No eran marido y mujer, ni novios, ni nada: Apenas dos compañeros de trabajo condenados por azar a viajar juntos. Él llevaba una alianza de oro en su dedo anular. Ella, no.
Sin embargo algo me dijo que, tras aquellas apariencias formales, había mucho más; un lenguaje no demostrado, secreto, oculto, impotente, que sólo entendía ella (y ni tan siquiera). Y es que mientras él hablaba de temas triviales, ella parecía escucharle con los ojos, mirando fijamente a su boca, como víctima de un extraño hechizo cuyo antídoto sólo pudiera encontrarse tras los labios de él, bajo su lengua o entre esos dientes brillantes y perfectos.
Nota del taxista: Hay que reconocer que él era bueno en el difícil arte de mover los labios, las cejas y la expresión de sus ojos en perfecta (y deliciosa) sincronía.
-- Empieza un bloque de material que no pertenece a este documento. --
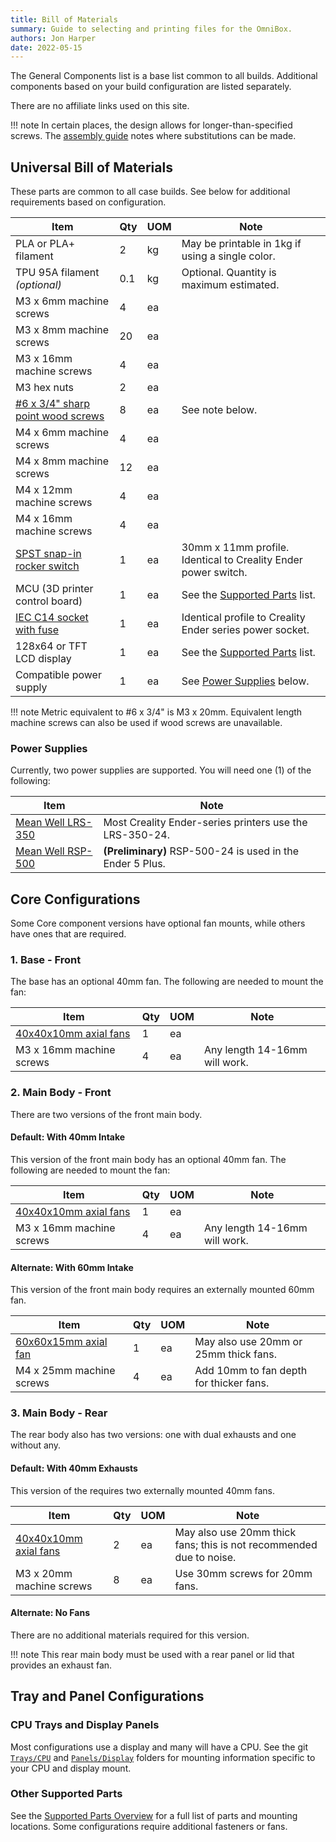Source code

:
 ```yaml
---
title: Bill of Materials
summary: Guide to selecting and printing files for the OmniBox.
authors: Jon Harper
date: 2022-05-15
---
```


The General Components list is a base list common to all builds. Additional components based on your build configuration are listed separately.

There are no affiliate links used on this site.

!!! note
    In certain places, the design allows for longer-than-specified screws. The [assembly guide](assembly/index.md) notes where substitutions can be made.

## Universal Bill of Materials

These parts are common to all case builds. See below for additional requirements based on configuration.

| Item                                   | Qty | UOM | Note                                                     |
|----------------------------------------|-----|-----|----------------------------------------------------------|
| PLA or PLA+ filament                   | 2   | kg  | May be printable in 1kg if using a single color.         |
| TPU 95A filament *(optional)*          | 0.1 | kg  | Optional. Quantity is maximum estimated.                 |
| M3 x 6mm machine screws                | 4   | ea  |                                                          |
| M3 x 8mm machine screws                | 20  | ea  |                                                          |
| M3 x 16mm machine screws               | 4   | ea  |                                                          |
| M3 hex nuts                            | 2   | ea  |                                                          |
| [#6 x 3/4" sharp point wood screws][1] | 8   | ea  | See note below.                                          |
| M4 x 6mm machine screws                | 4   | ea  |                                                          |
| M4 x 8mm machine screws                | 12  | ea  |                                                          |
| M4 x 12mm machine screws               | 4   | ea  |                                                          |
| M4 x 16mm machine screws               | 4   | ea  |                                                          |
| [SPST snap-in rocker switch][2]        | 1   | ea  | 30mm x 11mm profile. Identical to Creality Ender power switch. |
| MCU (3D printer control board)         | 1   | ea  | See the [Supported Parts][8] list.                       |
| [IEC C14 socket with fuse][3]          | 1   | ea  | Identical profile to Creality Ender series power socket. |
| 128x64 or TFT LCD display              | 1   | ea  | See the [Supported Parts][8] list.                       |
| Compatible power supply                | 1   | ea  | See [Power Supplies](#power-supplies) below.             |

!!! note
    Metric equivalent to #6 x 3/4" is M3 x 20mm. Equivalent length machine screws can also be used if wood screws are unavailable.

### Power Supplies

Currently, two power supplies are supported. You will need one (1) of the following:

| Item                              | Note                                                     |
|-----------------------------------|----------------------------------------------------------|
| [Mean Well LRS-350][4]            | Most Creality Ender-series printers use the LRS-350-24.  |
| [Mean Well RSP-500][5]            | **(Preliminary)** RSP-500-24 is used in the Ender 5 Plus.  |

## Core Configurations

Some Core component versions have optional fan mounts, while others have ones that are required.

### 1. Base - Front

The base has an optional 40mm fan. The following are needed to mount the fan:

| Item                              | Qty | UOM | Note                                                     |
|-----------------------------------|-----|-----|----------------------------------------------------------|
| [40x40x10mm axial fans][6]        | 1   | ea  |                                                          |
| M3 x 16mm machine screws          | 4   | ea	| Any length 14-16mm will work.                            |

### 2. Main Body - Front

There are two versions of the front main body.

#### Default: With 40mm Intake

This version of the front main body has an optional 40mm fan. The following are needed to mount the fan:

| Item                              | Qty | UOM | Note                                                     |
|-----------------------------------|-----|-----|----------------------------------------------------------|
| [40x40x10mm axial fans][6]        | 1   | ea  |                                                          |
| M3 x 16mm machine screws          | 4   | ea	| Any length 14-16mm will work.                            |

#### Alternate: With 60mm Intake

This version of the front main body requires an externally mounted 60mm fan.

| Item                              | Qty | UOM | Note                                                     |
|-----------------------------------|-----|-----|----------------------------------------------------------|
| [60x60x15mm axial fan][7]         | 1   | ea  | May also use 20mm or 25mm thick fans.                    |
| M4 x 25mm machine screws          | 4   | ea  | Add 10mm to fan depth for thicker fans.                  |

### 3. Main Body - Rear

The rear body also has two versions: one with dual exhausts and one without any.

#### Default: With 40mm Exhausts

This version of the requires two externally mounted 40mm fans.

| Item                              | Qty | UOM | Note                                                     |
|-----------------------------------|-----|-----|----------------------------------------------------------|
| [40x40x10mm axial fans][6]        | 2   | ea  | May also use 20mm thick fans; this is not recommended due to noise. |
| M3 x 20mm machine screws          | 8   | ea	| Use 30mm screws for 20mm fans.                           |

#### Alternate: No Fans

There are no additional materials required for this version. 

!!! note
    This rear main body must be used with a rear panel or lid that provides an exhaust fan.

## Tray and Panel Configurations

### CPU Trays and Display Panels

Most configurations use a display and many will have a CPU. See the git [`Trays/CPU`][9] and [`Panels/Display`][10] folders for mounting information specific to your CPU and display mount.

### Other Supported Parts

See the [Supported Parts Overview][8] for a full list of parts and mounting locations. Some configurations require additional fasteners or fans.

[1]: https://www.amazon.com/gp/product/B08LV4D8SB
[2]: https://www.amazon.com/gp/product/B07QQ22DTB
[3]: https://www.amazon.com/gp/product/B081ZFHRGW
[4]: https://www.meanwell.com/webapp/product/search.aspx?prod=LRS-350
[5]: https://www.meanwell.com/webapp/product/search.aspx?prod=RSP-500
[6]: https://www.amazon.com/dp/B08R9L9YR2
[7]: https://www.amazon.com/Wathai-Exhaust-Cooler-Brushless-Cooling/dp/B07Q2JRYZR
[8]: support/index.md
[9]: https://github.com/jon-harper/OmniBox/tree/main/Trays/CPU
[10]: https://github.com/jon-harper/OmniBox/tree/main/Panels/Display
Como si en lugar de hablar, bailara con los pies de su rostro.
Para ella habría sido más fácil que su compañero fuera simplemente guapo. Los hombres guapos sólo entran por los ojos. Los atractivos, no. Y él era atractivo, ¡vaya que si lo era! Tenía la gracia natural de quien seduce sin querer. Una voz suave, sensible, de cuerdas vocales perfectamente peinadas, labios comestibles y retazos de tristeza en su mirada: El típico hombre que no gusta a cualquiera, pero que cuando gusta, atrapa. Y ella no podía evitar sentirse presa. Creía saber evitarlo, al menos desde fuera, pero siempre había algo que sin querer la delataba, que se escapaba y se escapa al control de cualquier gesto entrenado.
Ahora ella, pensé, quiere morirse por una atracción que es de otra: De alguna mujer afortunada que ella no conoce ni querrá conocer: la mujer de él, su esposa. Y se muerde los labios, siempre mirándole la boca, por no haberle conocido algunos años atrás, cuando el destino aún podía haberse escrito de su mismo puño y letra, sin manchas de Tipp-Ex ni Reset ni nada.
Nos despedimos en su oficina, la de ambos, con el taxímetro marcando 7,35€.
Me pagó él, claro. Lo de ella habría sido impagable.